**Required work**
Return each line in the records below that includes "into".

**Available records**
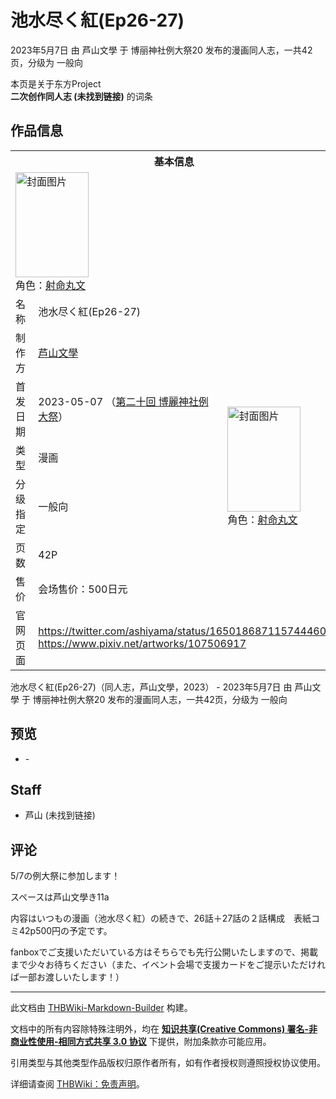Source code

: # 池水尽く紅(Ep26-27)

<!-- source html: G:\repos\THBWiki-Markdown-Builder\THBWikiMarkdown\Temp\main\e\ee\ns0%3A%E6%B1%A0%E6%B0%B4%E5%B0%BD%E3%81%8F%E7%B4%85%28Ep26-27%29.html -->

2023年5月7日 由 芦山文學 于 博丽神社例大祭20 发布的漫画同人志，一共42页，分级为 一般向

本页是关于东方Project  
 **二次创作同人志 (未找到链接)** 的词条

## 作品信息

<table><tbody><tr><th colspan="3">基本信息</th></tr><tr><td class="cover-artwork-mobile" colspan="2"><a href="./文件-池水尽く紅(Ep26-27)封面.jpg.md" class="image" title="封面图片"><img alt="封面图片" src="https://upload.thwiki.cc/thumb/7/7e/%E6%B1%A0%E6%B0%B4%E5%B0%BD%E3%81%8F%E7%B4%85%28Ep26-27%29%E5%B0%81%E9%9D%A2.jpg/117px-%E6%B1%A0%E6%B0%B4%E5%B0%BD%E3%81%8F%E7%B4%85%28Ep26-27%29%E5%B0%81%E9%9D%A2.jpg" decoding="async" loading="lazy" width="117" height="168" srcset="https://upload.thwiki.cc/thumb/7/7e/%E6%B1%A0%E6%B0%B4%E5%B0%BD%E3%81%8F%E7%B4%85%28Ep26-27%29%E5%B0%81%E9%9D%A2.jpg/176px-%E6%B1%A0%E6%B0%B4%E5%B0%BD%E3%81%8F%E7%B4%85%28Ep26-27%29%E5%B0%81%E9%9D%A2.jpg 1.5x, https://upload.thwiki.cc/thumb/7/7e/%E6%B1%A0%E6%B0%B4%E5%B0%BD%E3%81%8F%E7%B4%85%28Ep26-27%29%E5%B0%81%E9%9D%A2.jpg/234px-%E6%B1%A0%E6%B0%B4%E5%B0%BD%E3%81%8F%E7%B4%85%28Ep26-27%29%E5%B0%81%E9%9D%A2.jpg 2x" data-file-width="610" data-file-height="874"></a><div class="cover-char">角色：<a href="./射命丸文.md" title="射命丸文">射命丸文</a></div></td>
</tr><tr><td class="label">名称</td><td colspan="2"> 池水尽く紅(Ep26-27) </td></tr><tr><td class="label">制作方</td><td><a href="./芦山文學.md" title="芦山文學">芦山文學</a></td><td class="cover-artwork" rowspan="6" style="min-width:168px;"><a href="./文件-池水尽く紅(Ep26-27)封面.jpg.md" class="image" title="封面图片"><img alt="封面图片" src="https://upload.thwiki.cc/thumb/7/7e/%E6%B1%A0%E6%B0%B4%E5%B0%BD%E3%81%8F%E7%B4%85%28Ep26-27%29%E5%B0%81%E9%9D%A2.jpg/117px-%E6%B1%A0%E6%B0%B4%E5%B0%BD%E3%81%8F%E7%B4%85%28Ep26-27%29%E5%B0%81%E9%9D%A2.jpg" decoding="async" loading="lazy" width="117" height="168" srcset="https://upload.thwiki.cc/thumb/7/7e/%E6%B1%A0%E6%B0%B4%E5%B0%BD%E3%81%8F%E7%B4%85%28Ep26-27%29%E5%B0%81%E9%9D%A2.jpg/176px-%E6%B1%A0%E6%B0%B4%E5%B0%BD%E3%81%8F%E7%B4%85%28Ep26-27%29%E5%B0%81%E9%9D%A2.jpg 1.5x, https://upload.thwiki.cc/thumb/7/7e/%E6%B1%A0%E6%B0%B4%E5%B0%BD%E3%81%8F%E7%B4%85%28Ep26-27%29%E5%B0%81%E9%9D%A2.jpg/234px-%E6%B1%A0%E6%B0%B4%E5%B0%BD%E3%81%8F%E7%B4%85%28Ep26-27%29%E5%B0%81%E9%9D%A2.jpg 2x" data-file-width="610" data-file-height="874"></a><div class="cover-char">角色：<a href="./射命丸文.md" title="射命丸文">射命丸文</a></div></td>
</tr><tr><td class="label">首发日期</td><td>2023-05-07&#160;（<a href="/展会作品列表?e=%E5%8D%9A%E4%B8%BD%E7%A5%9E%E7%A4%BE%E4%BE%8B%E5%A4%A7%E7%A5%AD%2320">第二十回 博麗神社例大祭</a>）</td></tr><tr><td class="label">类型</td><td>漫画</td></tr><tr><td class="label">分级指定</td><td>一般向</td></tr><tr><td class="label">页数</td><td>42P</td></tr><tr><td class="label">售价</td><td>会场售价：500日元</td></tr>
<tr><td class="label">官网页面</td><td colspan="2"><a rel="nofollow" class="external free" href="https://twitter.com/ashiyama/status/1650186871157444609">https://twitter.com/ashiyama/status/1650186871157444609</a><br><a rel="nofollow" class="external free" href="https://www.pixiv.net/artworks/107506917">https://www.pixiv.net/artworks/107506917</a></td></tr></tbody></table>

池水尽く紅(Ep26-27)（同人志，芦山文學，2023） - 2023年5月7日 由 芦山文學 于 博丽神社例大祭20 发布的漫画同人志，一共42页，分级为 一般向

## 预览
- [](./文件-池水尽く紅(Ep26-27)预览图1.png.md)- [](./文件-池水尽く紅(Ep26-27)预览图2.png.md)


## Staff
- 芦山 (未找到链接)


## 评论

  
5/7の例大祭に参加します！  

スペースは芦山文學き11a  

内容はいつもの漫画（池水尽く紅）の続きで、26話＋27話の２話構成　表紙コミ42p500円の予定です。  

fanboxでご支援いただいている方はそちらでも先行公開いたしますので、掲載まで少々お待ちください（また、イベント会場で支援カードをご提示いただければ一部お渡しいたします！）
  







---

此文档由 [THBWiki-Markdown-Builder](https://github.com/Delsin-Yu/THBWiki-Markdown-Builder) 构建。

文档中的所有内容除特殊注明外，均在 [**知识共享(Creative Commons) 署名-非商业性使用-相同方式共享 3.0 协议**](https://creativecommons.org/licenses/by-sa/3.0/deed.zh-hans) 下提供，附加条款亦可能应用。

引用类型与其他类型作品版权归原作者所有，如有作者授权则遵照授权协议使用。

详细请查阅 [THBWiki：免责声明](https://thbwiki.cc/THBWiki:%E5%85%8D%E8%B4%A3%E5%A3%B0%E6%98%8E)。

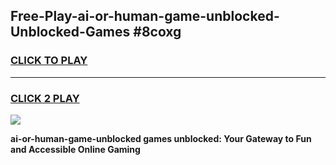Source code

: 
## Free-Play-ai-or-human-game-unblocked-Unblocked-Games #8coxg
<h3>
<a href="https://news.freeplayer.one?title=ai-or-human-game-unblocked&ref=8M">CLICK TO PLAY</a></h3>
<hr>

<h3>
<a href="https://news.freeplayer.one?title=ai-or-human-game-unblocked&ref=8M">CLICK 2 PLAY</a>
  
</h3>

<a href="https://news.freeplayer.one?title=ai-or-human-game-unblocked&ref=8M"><img src="https://clearcache.store/games.png"></a>


**ai-or-human-game-unblocked games unblocked: Your Gateway to Fun and Accessible Online Gaming**
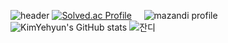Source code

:![header](https://capsule-render.vercel.app/api?type=waving&color=gradient&height=200&section=header&text=Welcome&fontSize=90&fontColor=ffffff&descAlign=70.&descAlignY=70)
[![Solved.ac Profile](http://mazassumnida.wtf/api/v2/generate_badge?boj=yehyun0704)](https://solved.ac/yehyun0704/) &nbsp;&nbsp;&nbsp;
![mazandi profile](http://mazandi.herokuapp.com/api?handle=yehyun0704&theme=dark)
![KimYehyun's GitHub stats](https://github-readme-stats.vercel.app/api?username=KimYehyun&show_icons=true&theme=radical)
![잔디](https://ghchart.rshah.org/9932cc/KimYehyun)
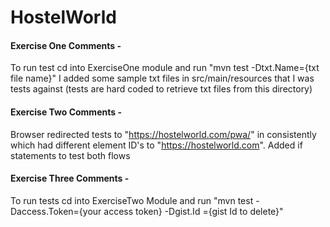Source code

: # HostelWorld

#### Exercise One Comments - 

To run test cd into ExerciseOne module and run "mvn test -Dtxt.Name={txt file name}"
I added some sample txt files in src/main/resources that I was tests against (tests are hard coded to retrieve txt files
 from this
 directory)
 
#### Exercise Two Comments - 

Browser redirected tests to "https://hostelworld.com/pwa/" in consistently which had different element ID's to "https://hostelworld.com". Added if statements to test both flows

#### Exercise Three Comments - 

To run tests cd into ExerciseTwo Module and run "mvn test -Daccess.Token={your access token} -Dgist.Id
={gist Id to delete}"

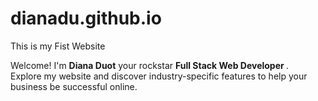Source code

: # dianadu.github.io

<p>This is my Fist Website</p>

<p> Welcome! I'm <b>Diana Duot</b> your rockstar <b> Full Stack Web Developer </b>.
    <br> Explore my website and discover industry-specific features to help your business be successful online.

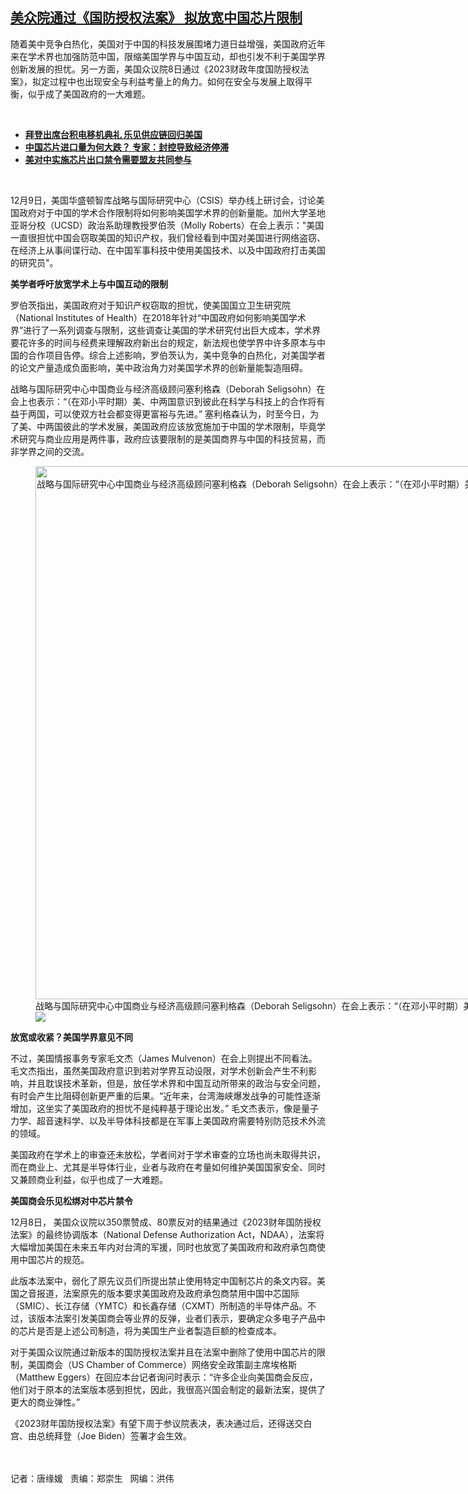 <!--1670615640000-->
[美众院通过《国防授权法案》  拟放宽中国芯片限制](https://www.rfa.org/mandarin/yataibaodao/junshiwaijiao/tj-12092022142553.html)
------

<p>随着美中竞争白热化，美国对于中国的科技发展围堵力道日益增强，美国政府近年来在学术界也加强防范中国，限缩美国学界与中国互动，却也引发不利于美国学界创新发展的担忧。另一方面，美国众议院8日通过《2023财政年度国防授权法案》，拟定过程中也出现安全与利益考量上的角力。如何在安全与发展上取得平衡，似乎成了美国政府的一大难题。</p><p><span class="result-title"> </span></p><ul><li><a href="https://www.rfa.org/mandarin/yataibaodao/jingmao/cm-12062022201344.html"><strong>拜登出席台积电移机典礼 乐见供应链回归美国</strong></a></li><li><strong><a href="https://www.rfa.org/mandarin/yataibaodao/jingmao/tj-11072022102308.html">中国芯片进口量为何大跌？ 专家：封控导致经济停滞</a></strong></li><li><strong><a href="https://www.rfa.org/mandarin/yataibaodao/junshiwaijiao/tj-11042022105247.html">美对中实施芯片出口禁令需要盟友共同参与</a></strong><strong></strong></li></ul><p><span class="result-title"> </span></p><p><span class="result-title">12月9日，美国华盛顿智库战略与国际研究中心（CSIS）举办线上研讨会，讨论美国政府对于中国的学术合作限制将如何影响美国学术界的创新量能。加州大学圣地亚哥分校（UCSD）政治系助理教授罗伯茨（Molly Roberts）在会上表示："美国一直很担忧中国会窃取美国的知识产权，我们曾经看到中国对美国进行网络盗窃、在经济上从事间谍行动、在中国军事科技中使用美国技术、以及中国政府打击美国的研究员"。 </span></p><p><b>美学者呼吁放宽学术上与中国互动的限制</b></p><p><span style="font-weight: 400;">罗伯茨指出，美国政府对于知识产权窃取的担忧，使美国国立卫生研究院（National Institutes of Health）在2018年针对“中国政府如何影响美国学术界”进行了一系列调查与限制，这些调查让美国的学术研究付出巨大成本，学术界要花许多的时间与经费来理解政府新出台的规定，新法规也使学界中许多原本与中国的合作项目告停。综合上述影响，罗伯茨认为，美中竞争的白热化，对美国学者的论文产量造成负面影响，美中政治角力对美国学术界的创新量能製造阻碍。</span></p><p><span style="font-weight: 400;">战略与国际研究中心中国商业与经济高级顾问塞利格森（Deborah Seligsohn）在会上也表示：“（</span><span style="font-weight: 400;">在邓小平时期）美、中两国意识到彼此在科学与科技上的合作将有益于两国，可以使双方社会都变得更富裕与先进。</span><span style="font-weight: 400;">” 塞利格森认为，时至今日，为了美、中两国彼此的学术发展，美国政府应该放宽施加于中国的学术限制，毕竟学术研究与商业应用是两件事，政府应该要限制的是美国商界与中国的科技贸易，而非学界之间的交流。</span></p><p><span style="font-weight: 400;"><figure class="image-richtext image-inline captioned" style="width:1440px;"><img alt="战略与国际研究中心中国商业与经济高级顾问塞利格森（Deborah Seligsohn）在会上表示：“（在邓小平时期）美、中两国意识到彼此在科学与科技上的合作将有益于两国，可以使双方社会都变得更富裕与先进。” （视频截图/CSIS）" height="853" src="https://www.rfa.org/mandarin/yataibaodao/junshiwaijiao/tj-12092022142553.html/tj1209z.jpg/@@images/705ab7d6-0528-4421-addf-41242ce0c130.png" title="tj1209z.jpg" width="1440"/><figcaption class="image-caption">战略与国际研究中心中国商业与经济高级顾问塞利格森（Deborah Seligsohn）在会上表示：“（在邓小平时期）美、中两国意识到彼此在科学与科技上的合作将有益于两国，可以使双方社会都变得更富裕与先进。” （视频截图/CSIS）</figcaption><small></small><div id="zoomattribute"><a data-caption="战略与国际研究中心中国商业与经济高级顾问塞利格森（Deborah Seligsohn）在会上表示：“（在邓小平时期）美、中两国意识到彼此在科学与科技上的合作将有益于两国，可以使双方社会都变得更富裕与先进。” （视频截图/CSIS）" data-fancybox="" href="https://www.rfa.org/mandarin/yataibaodao/junshiwaijiao/tj-12092022142553.html/tj1209z.jpg" id="single_image" title="战略与国际研究中心中国商业与经济高级顾问塞利格森（Deborah Seligsohn）在会上表示：“（在邓小平时期）美、中两国意识到彼此在科学与科技上的合作将有益于两国，可以使双方社会都变得更富裕与先进。” （视频截图/CSIS）"><img src="/++plone++rfa-resources/img/icon-zoom.png"/></a></div></figure></span></p><p><b>放宽或收紧？美国学界意见不同</b></p><p><span style="font-weight: 400;">不过，美国情报事务专家毛文杰（James Mulvenon）在会上则提出不同看法。毛文杰指出，虽然美国政府意识到若对学界互动设限，对学术创新会产生不利影响，并且耽误技术革新，但是，放任学术界和中国互动所带来的政治与安全问题，有时会产生比阻碍创新更严重的后果。</span><span style="font-weight: 400;">“近年来，台湾海峡爆发战争的可能性逐渐增加，这坐实了美国政府的担忧不是纯粹基于理论出发。” </span><span style="font-weight: 400;">毛文杰表示，像是量子力学、超音速科学、以及半导体科技都是在军事上美国政府需要特别防范技术外流的领域。</span></p><p><span style="font-weight: 400;">美国政府在学术上的审查还未放松，学者间对于学术审查的立场也尚未取得共识，而在商业上、尤其是半导体行业，业者与政府在考量如何维护美国国家安全、同时又兼顾商业利益，似乎也成了一大难题。</span></p><p><b>美国商会乐见松绑对中芯片禁令</b></p><p><span style="font-weight: 400;">12月8日， 美国众议院以350票赞成、80票反对的结果通过《2023财年国防授权法案》的最终协调版本（National Defense Authorization Act，NDAA），法案将大幅增加美国在未来五年内对台湾的军援，同时也放宽了美国政府和政府承包商使用中国芯片的规范。</span></p><p><span style="font-weight: 400;">此版本法案中，弱化了原先议员们所提出禁止使用特定中国制芯片的条文内容。美国之音报道，法案原先的版本要求美国政府及政府承包商禁用中国中芯国际（SMIC）、长江存储（YMTC）和长鑫存储（CXMT）所制造的半导体产品。不过，该版本法案引发美国商会等业界的反弹，业者们表示，要确定众多电子产品中的芯片是否是上述公司制造，将为美国生产业者製造巨额的检查成本。</span></p><p><span style="font-weight: 400;">对于美国众议院通过新版本的国防授权法案并且在法案中删除了使用中国芯片的限制，美国商会（US Chamber of Commerce）网络安全政策副主席埃格斯（Matthew Eggers）在回应本台记者询问时表示：</span><span style="font-weight: 400;">“许多企业向美国商会反应，他们对于原本的法案版本感到担忧，因此，我很高兴国会制定的最新法案，提供了更大的商业弹性。”</span></p><p><span style="font-weight: 400;">《2023财年国防授权法案》有望下周于参议院表决，表决通过后，还得送交白宫、由总统拜登（Joe Biden）签署才会生效。</span></p><p><br/><br/><span style="font-weight: 400;">记者：唐缘媛   责编：郑崇生   网编：洪伟</span></p>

**Response for this exercise**
To run test cd into ExerciseOne module and run "mvn test -Dtxt.Name={txt file name}"
To run tests cd into ExerciseTwo Module and run "mvn test -Daccess.Token={your access token} -Dgist.Id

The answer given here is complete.